The "One Another" in your Marriage
This past Sunday, we had a lot of fun having a conversation on marriage. Steph and I would like to thank all of you who were there for letting us speak into your lives. We in no way claim to be marriage experts. However, 18 years in, we have picked up a thing or two.
In today's blog, I want to key in on one concept that we hit on in the message. Mutual Voluntary Submission. This isn't just a marriage concept. This truth has revolutionized our staff relationships, our work with volunteers, our friendships, our relationship with our kids, you name it. Certainly we don't do this perfectly, but we are striving to live this out in our lives.
Mutual- It takes both of you
Voluntary- It's a choice only you can make
Submission- What you are choosing is to lay your rights down for each other.
You see, marriage is in no way a 50/50 proposition. It is (in God's design) two people, both willingly choosing to lay themselves down as a sacrifice for each other. In 50/50, there is no overlap of grace, if you don't do your part, if you don't meet me half way, I'm offended. Mutual Voluntary Submission is a 100% commitment, meaning at any given moment, there's plenty of leeway and grace for everyone.
Now historically, we don't like the word "submit". It almost feels like a dirty word. What we miss is the call in Ephesians 5:21 to "submit to one another out of reverence for Christ." If we would understand and apply that verse, it would solve the majority of marriage problems. We meet with couples all the time whose marriages are struggling, and I can't tell you how often the problems they are presenting to us for ending their marriage could be solved by simply laying down their rights.
Now please hear me. I am not saying you should stay no matter what. If you are being abused, our denomination believes that the spirit of the scriptures would classify that as one of the most egregious forms of marital unfaithfulness. So that's not what I'm talking about here. I'm talking about the things that come up in every marriage that "cause the fire to go out" so to speak. Let me remind you that it is not solely your spouse's responsibility to keep the fire burning in your marriage. And the greatest way to do this is actually to voluntarily submit.
In your marriage, each of you is holding two buckets. One is full of gas and one is full of water. By the things you do and say and the things you choose NOT to do and say, you either pour gas or water on the passion of your marriage. What bucket do you use most?

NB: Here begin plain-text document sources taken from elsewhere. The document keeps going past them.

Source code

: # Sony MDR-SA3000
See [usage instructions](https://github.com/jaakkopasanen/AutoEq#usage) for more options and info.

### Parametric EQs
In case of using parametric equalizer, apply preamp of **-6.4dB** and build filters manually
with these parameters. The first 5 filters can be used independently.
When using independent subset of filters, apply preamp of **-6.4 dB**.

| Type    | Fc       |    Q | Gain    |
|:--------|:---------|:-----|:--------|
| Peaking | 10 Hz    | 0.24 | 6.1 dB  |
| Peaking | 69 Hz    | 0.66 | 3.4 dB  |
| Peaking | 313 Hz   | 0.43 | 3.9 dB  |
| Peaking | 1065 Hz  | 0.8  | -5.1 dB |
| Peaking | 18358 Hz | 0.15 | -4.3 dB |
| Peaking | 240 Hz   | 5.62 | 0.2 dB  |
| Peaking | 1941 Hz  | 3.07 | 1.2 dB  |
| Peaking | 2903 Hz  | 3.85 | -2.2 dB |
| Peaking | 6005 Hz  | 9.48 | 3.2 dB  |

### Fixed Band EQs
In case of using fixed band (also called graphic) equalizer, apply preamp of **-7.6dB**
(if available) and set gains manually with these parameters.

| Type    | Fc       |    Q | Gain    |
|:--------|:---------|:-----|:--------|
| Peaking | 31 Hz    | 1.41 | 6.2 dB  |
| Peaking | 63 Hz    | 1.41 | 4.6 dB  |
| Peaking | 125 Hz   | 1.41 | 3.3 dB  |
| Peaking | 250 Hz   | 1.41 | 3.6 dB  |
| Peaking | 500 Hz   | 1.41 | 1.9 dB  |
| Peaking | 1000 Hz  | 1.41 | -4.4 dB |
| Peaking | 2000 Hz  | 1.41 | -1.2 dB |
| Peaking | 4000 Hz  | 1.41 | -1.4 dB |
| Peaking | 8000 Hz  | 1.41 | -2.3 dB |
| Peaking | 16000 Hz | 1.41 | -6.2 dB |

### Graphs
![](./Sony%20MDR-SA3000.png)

Every time I give my wife the "Best Bite of my Burger" so to speak, I pour gas on our marriage. Every time I take the time to listen to her, learn her love language and try to love her accordingly, I pour gas on the fire. Every time I do the dishes instead of complaining about them, or put the kids to bed without being asked or without reminding my spouse it's her turn, I pour gas on our fire. Is that how you're living in your marriage?

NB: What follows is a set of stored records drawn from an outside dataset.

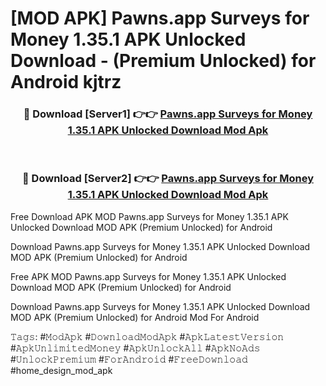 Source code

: # [MOD APK] Pawns.app Surveys for Money 1.35.1 APK Unlocked Download - (Premium Unlocked) for Android kjtrz



<div align="center">
<h3>🔴 Download [Server1] 👉👉 <a href="https://momento.my/?title=Pawns.app_Surveys_for_Money_1.35.1_APK_Unlocked_Download">Pawns.app Surveys for Money 1.35.1 APK Unlocked Download Mod Apk</a></h3><br>

<h3>🔴 Download [Server2] 👉👉 <a href="https://momento.my/?title=Pawns.app_Surveys_for_Money_1.35.1_APK_Unlocked_Download">Pawns.app Surveys for Money 1.35.1 APK Unlocked Download Mod Apk</a></h3>
</div>



Free Download APK MOD Pawns.app Surveys for Money 1.35.1 APK Unlocked Download MOD APK (Premium Unlocked) for Android

Download Pawns.app Surveys for Money 1.35.1 APK Unlocked Download MOD APK (Premium Unlocked) for Android

Free APK MOD Pawns.app Surveys for Money 1.35.1 APK Unlocked Download MOD APK (Premium Unlocked) for Android

Download Pawns.app Surveys for Money 1.35.1 APK Unlocked Download MOD APK (Premium Unlocked) for Android Mod For Android

𝚃𝚊𝚐𝚜: #𝙼𝚘𝚍𝙰𝚙𝚔 #𝙳𝚘𝚠𝚗𝚕𝚘𝚊𝚍𝙼𝚘𝚍𝙰𝚙𝚔 #𝙰𝚙𝚔𝙻𝚊𝚝𝚎𝚜𝚝𝚅𝚎𝚛𝚜𝚒𝚘𝚗 #𝙰𝚙𝚔𝚄𝚗𝚕𝚒𝚖𝚒𝚝𝚎𝚍𝙼𝚘𝚗𝚎𝚢 #𝙰𝚙𝚔𝚄𝚗𝚕𝚘𝚌𝚔𝙰𝚕𝚕 #𝙰𝚙𝚔𝙽𝚘𝙰𝚍𝚜 #𝚄𝚗𝚕𝚘𝚌𝚔𝙿𝚛𝚎𝚖𝚒𝚞𝚖 #𝙵𝚘𝚛𝙰𝚗𝚍𝚛𝚘𝚒𝚍 #𝙵𝚛𝚎𝚎𝙳𝚘𝚠𝚗𝚕𝚘𝚊𝚍 #home_design_mod_apk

All of this, we do for one another for one reason. Out of reverence for Christ. The greatest way to strengthen your marriage is actually to strengthen your reverence for Christ. If you are not submitted to His authority in your life and if you are not concerned about living in a way that honors Him, laying down your life for your spouse is a tall order.
And further, submit (submission) to one another (mutual) out of reverence for Christ (voluntary). (Ephesians 5:21 NLT)
Perhaps this is the dare you need to take. Take your spouse on a date. Maybe to a movie. Maybe to a restaurant. Maybe even to a marriage counselor. Do what you need to do to choose each other. And if you go on a date, take a picture and share it on social media with the hashtags #dateyourspouse and #ransomchurch. Your picture will become our reminder to pray for you.
Your marriage is worth fighting for. So fight for it.